Your task = Take the lines from the beginning of the data below through the line holding "Hierbei ist anzumerken, dass" and return exactly those.
====
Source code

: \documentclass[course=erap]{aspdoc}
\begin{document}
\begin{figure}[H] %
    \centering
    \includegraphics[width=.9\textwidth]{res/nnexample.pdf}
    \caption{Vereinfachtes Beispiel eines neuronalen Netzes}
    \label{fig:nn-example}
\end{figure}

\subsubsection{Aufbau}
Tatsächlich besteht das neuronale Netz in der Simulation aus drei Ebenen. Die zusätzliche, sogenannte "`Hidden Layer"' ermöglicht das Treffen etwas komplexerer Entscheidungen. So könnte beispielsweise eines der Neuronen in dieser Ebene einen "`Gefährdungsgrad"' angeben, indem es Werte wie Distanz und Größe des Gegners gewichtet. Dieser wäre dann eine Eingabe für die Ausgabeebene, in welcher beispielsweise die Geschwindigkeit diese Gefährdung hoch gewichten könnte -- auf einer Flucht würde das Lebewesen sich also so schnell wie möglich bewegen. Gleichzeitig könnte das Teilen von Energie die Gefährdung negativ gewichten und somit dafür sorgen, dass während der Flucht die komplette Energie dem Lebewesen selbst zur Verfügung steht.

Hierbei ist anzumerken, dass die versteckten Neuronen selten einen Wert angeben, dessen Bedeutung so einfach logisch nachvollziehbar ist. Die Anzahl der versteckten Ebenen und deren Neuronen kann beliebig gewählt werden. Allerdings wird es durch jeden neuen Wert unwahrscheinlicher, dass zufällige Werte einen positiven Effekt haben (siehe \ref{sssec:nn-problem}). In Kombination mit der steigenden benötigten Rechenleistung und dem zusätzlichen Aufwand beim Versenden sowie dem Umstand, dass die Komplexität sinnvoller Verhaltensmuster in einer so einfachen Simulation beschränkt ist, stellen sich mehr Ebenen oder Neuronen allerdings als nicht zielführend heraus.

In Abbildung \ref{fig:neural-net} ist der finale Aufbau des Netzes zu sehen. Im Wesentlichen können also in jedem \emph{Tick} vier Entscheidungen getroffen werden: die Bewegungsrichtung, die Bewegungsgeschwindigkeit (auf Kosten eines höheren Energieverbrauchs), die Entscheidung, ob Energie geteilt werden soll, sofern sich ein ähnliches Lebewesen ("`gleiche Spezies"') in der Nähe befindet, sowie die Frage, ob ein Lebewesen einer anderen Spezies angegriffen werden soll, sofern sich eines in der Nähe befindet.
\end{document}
====
Response for this exercise =
Source code

: \documentclass[course=erap]{aspdoc}
\begin{document}
\begin{figure}[H] %
    \centering
    \includegraphics[width=.9\textwidth]{res/nnexample.pdf}
    \caption{Vereinfachtes Beispiel eines neuronalen Netzes}
    \label{fig:nn-example}
\end{figure}

\subsubsection{Aufbau}
Tatsächlich besteht das neuronale Netz in der Simulation aus drei Ebenen. Die zusätzliche, sogenannte "`Hidden Layer"' ermöglicht das Treffen etwas komplexerer Entscheidungen. So könnte beispielsweise eines der Neuronen in dieser Ebene einen "`Gefährdungsgrad"' angeben, indem es Werte wie Distanz und Größe des Gegners gewichtet. Dieser wäre dann eine Eingabe für die Ausgabeebene, in welcher beispielsweise die Geschwindigkeit diese Gefährdung hoch gewichten könnte -- auf einer Flucht würde das Lebewesen sich also so schnell wie möglich bewegen. Gleichzeitig könnte das Teilen von Energie die Gefährdung negativ gewichten und somit dafür sorgen, dass während der Flucht die komplette Energie dem Lebewesen selbst zur Verfügung steht.

Hierbei ist anzumerken, dass die versteckten Neuronen selten einen Wert angeben, dessen Bedeutung so einfach logisch nachvollziehbar ist. Die Anzahl der versteckten Ebenen und deren Neuronen kann beliebig gewählt werden. Allerdings wird es durch jeden neuen Wert unwahrscheinlicher, dass zufällige Werte einen positiven Effekt haben (siehe \ref{sssec:nn-problem}). In Kombination mit der steigenden benötigten Rechenleistung und dem zusätzlichen Aufwand beim Versenden sowie dem Umstand, dass die Komplexität sinnvoller Verhaltensmuster in einer so einfachen Simulation beschränkt ist, stellen sich mehr Ebenen oder Neuronen allerdings als nicht zielführend heraus.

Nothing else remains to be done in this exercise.